Grant, ERA-NET European grant, and multiple national projects by Polish National Science

Centre and Foundation for Polish Science.

Abstract

Machine learning at work in modern functional genomics

As the abundance and complexity of data in modern genomics is growing exponentially and

consistently exceeds the gains in computational power (as described by the Moore’s law),

there is a growing need for using smart computational strategies for data analysis. Our team

of interdisciplinary scientists is aiming to provide the scientists working on functional genomics

with computational methodology adequate for the challenges of the next-generation

sequencing.

In particular, we have worked on the problem of identification of functional regulatory

sequences in the genomes of different animals, from fruit flies, through laboratory mice to

humans. This problem requires effective methods for scanning through terabytes of

sequencing data to fish for regions enriched in specific sequence features, specific biochemical

contacts or both.
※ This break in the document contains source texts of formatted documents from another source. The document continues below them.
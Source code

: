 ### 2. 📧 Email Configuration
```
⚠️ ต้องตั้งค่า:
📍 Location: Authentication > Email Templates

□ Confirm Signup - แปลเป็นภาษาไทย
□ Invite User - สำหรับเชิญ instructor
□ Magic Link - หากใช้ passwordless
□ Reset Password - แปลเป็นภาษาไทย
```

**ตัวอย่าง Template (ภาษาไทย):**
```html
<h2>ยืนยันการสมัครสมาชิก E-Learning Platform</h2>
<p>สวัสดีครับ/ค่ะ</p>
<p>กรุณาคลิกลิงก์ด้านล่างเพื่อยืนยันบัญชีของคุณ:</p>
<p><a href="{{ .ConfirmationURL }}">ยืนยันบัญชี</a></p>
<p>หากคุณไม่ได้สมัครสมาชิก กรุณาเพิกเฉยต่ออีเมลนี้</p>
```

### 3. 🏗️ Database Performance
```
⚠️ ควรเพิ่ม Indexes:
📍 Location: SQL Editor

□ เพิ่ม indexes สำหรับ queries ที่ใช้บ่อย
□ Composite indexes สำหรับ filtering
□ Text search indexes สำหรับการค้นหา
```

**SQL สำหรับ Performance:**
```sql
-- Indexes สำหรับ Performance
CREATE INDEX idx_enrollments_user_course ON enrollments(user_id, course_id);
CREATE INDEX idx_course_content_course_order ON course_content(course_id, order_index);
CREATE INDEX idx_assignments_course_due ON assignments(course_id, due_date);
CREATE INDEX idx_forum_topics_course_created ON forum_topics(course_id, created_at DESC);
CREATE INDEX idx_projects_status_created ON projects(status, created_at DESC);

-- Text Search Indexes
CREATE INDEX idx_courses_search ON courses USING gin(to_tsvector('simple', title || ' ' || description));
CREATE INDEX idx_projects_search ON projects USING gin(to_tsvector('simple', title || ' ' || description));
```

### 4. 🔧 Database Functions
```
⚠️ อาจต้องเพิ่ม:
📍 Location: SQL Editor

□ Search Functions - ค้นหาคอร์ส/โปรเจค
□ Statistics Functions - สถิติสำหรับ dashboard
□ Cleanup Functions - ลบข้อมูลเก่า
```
It is usually done for the data, where the training data is limited and the

datasets are noisy, so any attempts of using out-of-box machine learning libraries is prone to

erroneous results. However, due to the fact that the data availability is growing very quickly,

there is certainly room for use of customised machine learning methods to arrive at reliable

conclusions based on cross-comparisons between datasets.

In my talk, I will describe some of our methodology, including our work on Dynamic Bayesian

Networks for the task of classification of regulatory regions. I will also discuss our experiences

in using other, more standard classification techniques like Random Forests or Support Vector

Machines and specific scenarios where it led to biologically relevant conclusions.